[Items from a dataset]
━━━━

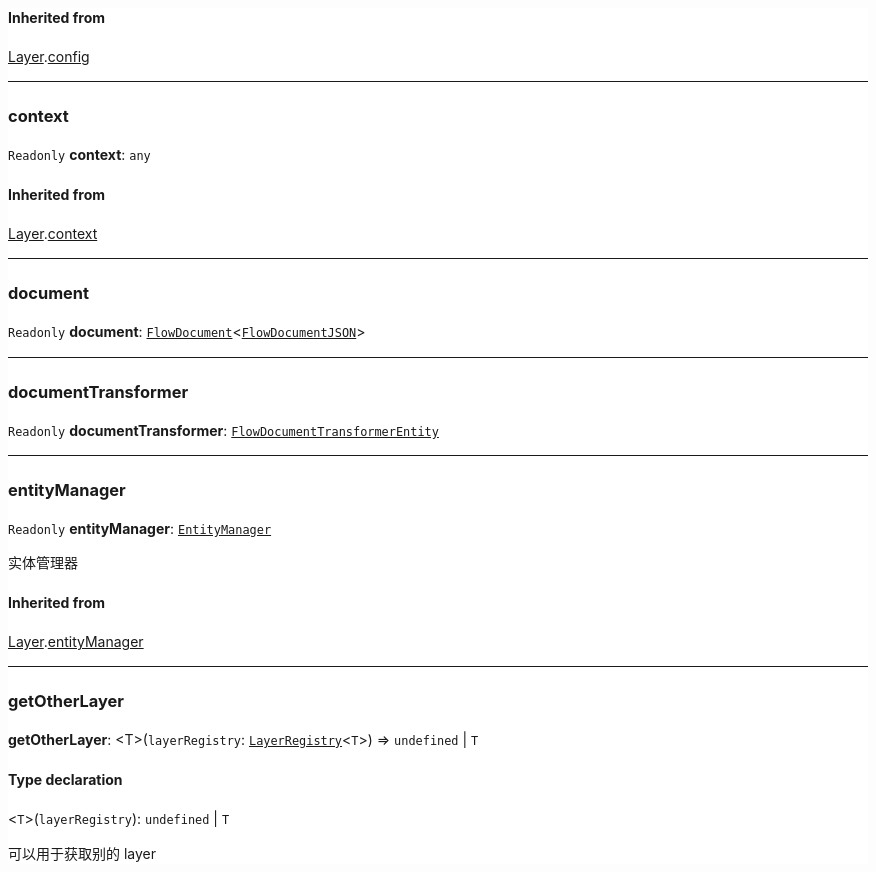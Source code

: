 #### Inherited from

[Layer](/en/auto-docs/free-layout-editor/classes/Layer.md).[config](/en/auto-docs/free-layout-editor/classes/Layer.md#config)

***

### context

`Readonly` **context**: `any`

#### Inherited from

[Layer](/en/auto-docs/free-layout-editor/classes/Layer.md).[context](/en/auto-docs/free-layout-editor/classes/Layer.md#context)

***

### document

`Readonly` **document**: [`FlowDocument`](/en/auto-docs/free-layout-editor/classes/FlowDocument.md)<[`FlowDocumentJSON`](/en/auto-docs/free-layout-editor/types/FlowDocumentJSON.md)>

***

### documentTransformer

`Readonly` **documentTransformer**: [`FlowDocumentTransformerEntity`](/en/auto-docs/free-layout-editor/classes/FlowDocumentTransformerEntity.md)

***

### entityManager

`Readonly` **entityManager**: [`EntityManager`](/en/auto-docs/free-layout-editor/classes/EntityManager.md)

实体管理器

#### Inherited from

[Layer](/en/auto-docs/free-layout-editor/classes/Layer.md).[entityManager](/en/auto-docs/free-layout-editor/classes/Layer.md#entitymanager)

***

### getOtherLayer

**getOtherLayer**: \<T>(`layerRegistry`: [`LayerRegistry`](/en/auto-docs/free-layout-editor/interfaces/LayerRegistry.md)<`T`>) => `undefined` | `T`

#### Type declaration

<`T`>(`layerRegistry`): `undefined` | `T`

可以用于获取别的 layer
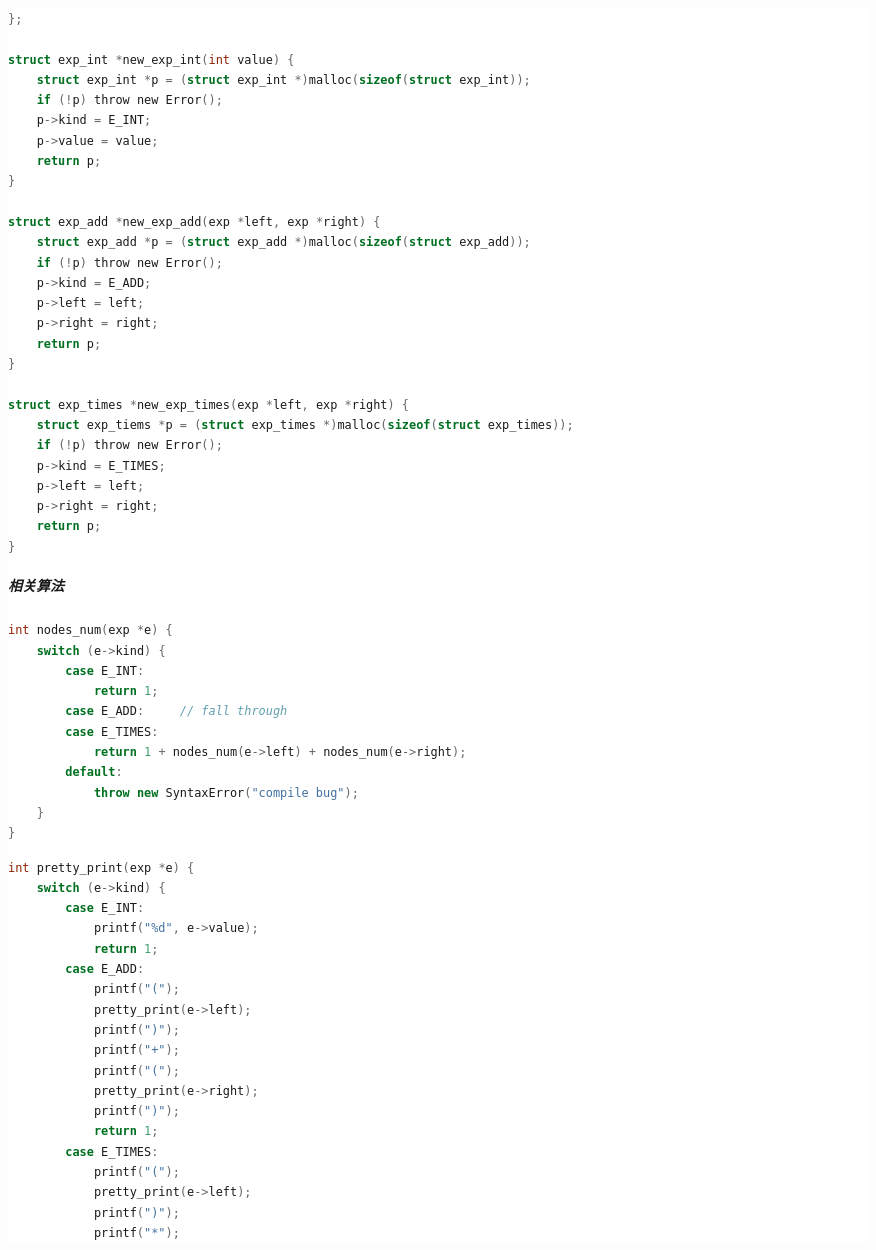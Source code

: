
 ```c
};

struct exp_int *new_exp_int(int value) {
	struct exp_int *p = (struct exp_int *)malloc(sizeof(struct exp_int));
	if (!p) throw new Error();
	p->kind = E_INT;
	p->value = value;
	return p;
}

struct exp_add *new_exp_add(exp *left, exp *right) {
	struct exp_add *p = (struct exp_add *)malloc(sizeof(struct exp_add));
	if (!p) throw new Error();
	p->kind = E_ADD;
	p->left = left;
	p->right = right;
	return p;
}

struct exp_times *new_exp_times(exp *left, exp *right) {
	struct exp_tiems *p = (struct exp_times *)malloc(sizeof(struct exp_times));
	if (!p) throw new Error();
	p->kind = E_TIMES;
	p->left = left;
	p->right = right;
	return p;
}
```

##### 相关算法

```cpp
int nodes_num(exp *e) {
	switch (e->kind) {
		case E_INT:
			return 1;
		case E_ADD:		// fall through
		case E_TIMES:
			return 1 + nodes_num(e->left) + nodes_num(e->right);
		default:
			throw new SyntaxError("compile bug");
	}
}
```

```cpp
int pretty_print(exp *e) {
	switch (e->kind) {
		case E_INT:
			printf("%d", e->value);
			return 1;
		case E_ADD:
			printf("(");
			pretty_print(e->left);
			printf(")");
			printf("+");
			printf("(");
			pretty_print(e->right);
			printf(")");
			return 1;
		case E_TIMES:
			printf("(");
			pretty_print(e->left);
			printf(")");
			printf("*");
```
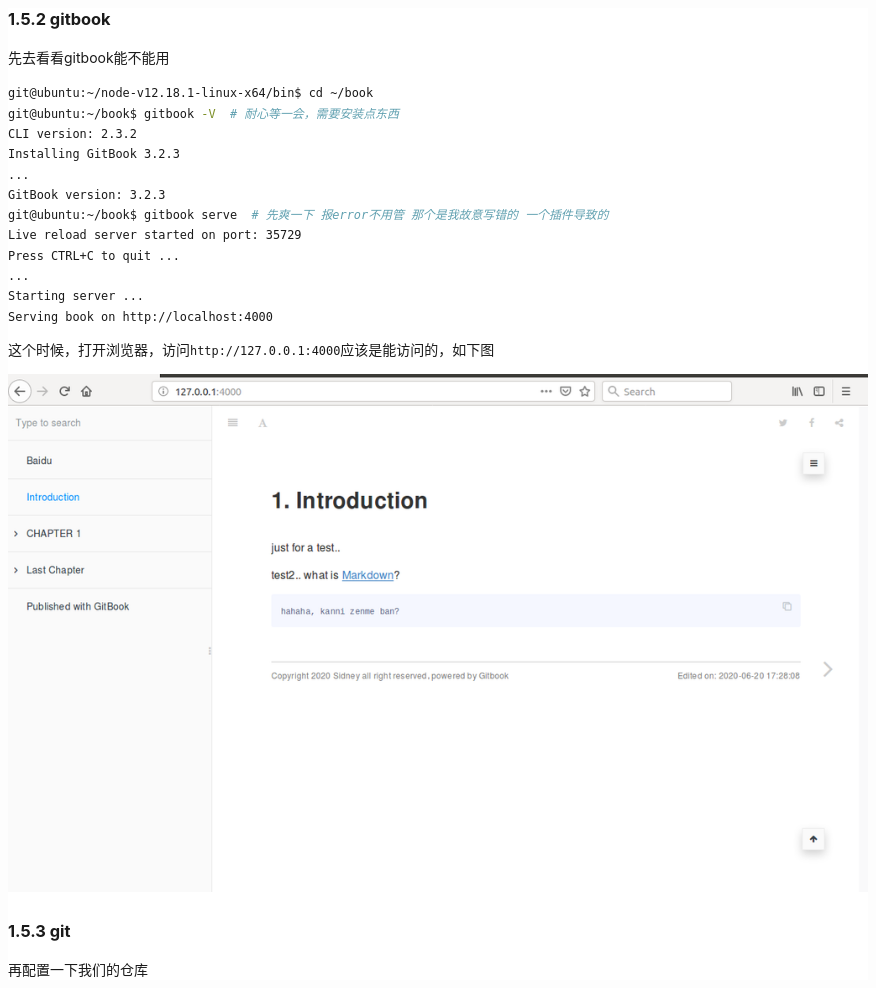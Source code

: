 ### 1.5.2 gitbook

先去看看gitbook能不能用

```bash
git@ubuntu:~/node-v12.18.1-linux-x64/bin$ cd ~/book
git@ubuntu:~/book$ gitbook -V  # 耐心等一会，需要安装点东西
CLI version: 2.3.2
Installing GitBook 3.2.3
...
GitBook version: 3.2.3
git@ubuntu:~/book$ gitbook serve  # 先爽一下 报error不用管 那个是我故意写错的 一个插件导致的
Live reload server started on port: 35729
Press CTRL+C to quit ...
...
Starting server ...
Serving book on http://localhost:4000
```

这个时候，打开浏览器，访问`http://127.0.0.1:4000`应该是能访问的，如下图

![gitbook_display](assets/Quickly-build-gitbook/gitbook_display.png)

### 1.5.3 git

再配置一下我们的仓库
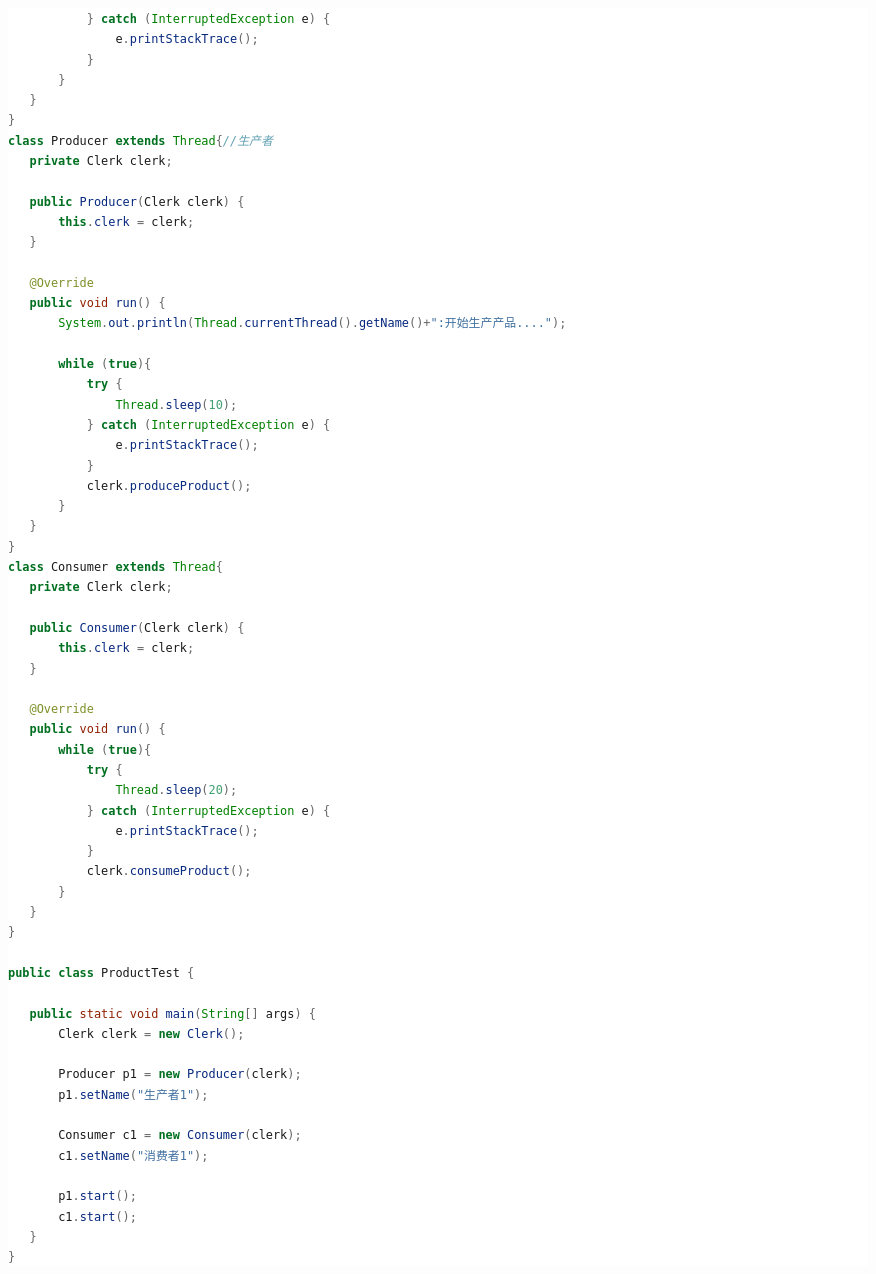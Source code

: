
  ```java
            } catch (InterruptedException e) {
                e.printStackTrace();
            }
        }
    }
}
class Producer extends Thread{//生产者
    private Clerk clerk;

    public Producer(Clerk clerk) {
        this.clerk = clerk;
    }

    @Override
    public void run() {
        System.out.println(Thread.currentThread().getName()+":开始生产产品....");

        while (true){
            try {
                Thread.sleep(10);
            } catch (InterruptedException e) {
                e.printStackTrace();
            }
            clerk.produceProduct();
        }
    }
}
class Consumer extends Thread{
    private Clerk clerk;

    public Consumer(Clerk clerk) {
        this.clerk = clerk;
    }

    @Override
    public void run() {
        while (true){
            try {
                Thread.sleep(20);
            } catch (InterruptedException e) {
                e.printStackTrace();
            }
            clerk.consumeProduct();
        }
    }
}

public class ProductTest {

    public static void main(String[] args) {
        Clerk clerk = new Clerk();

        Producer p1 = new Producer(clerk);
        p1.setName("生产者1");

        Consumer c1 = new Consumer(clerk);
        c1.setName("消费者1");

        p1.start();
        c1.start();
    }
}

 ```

━━━━

▶ DIRECTIONS FOR THIS TASK
Would you please filter the lines above and copy every one that includes "right"?

▶ FINISHED EXERCISE
struct exp_add *new_exp_add(exp *left, exp *right) {
	p->right = right;
struct exp_times *new_exp_times(exp *left, exp *right) {
	p->right = right;
			return 1 + nodes_num(e->left) + nodes_num(e->right);
			pretty_print(e->right);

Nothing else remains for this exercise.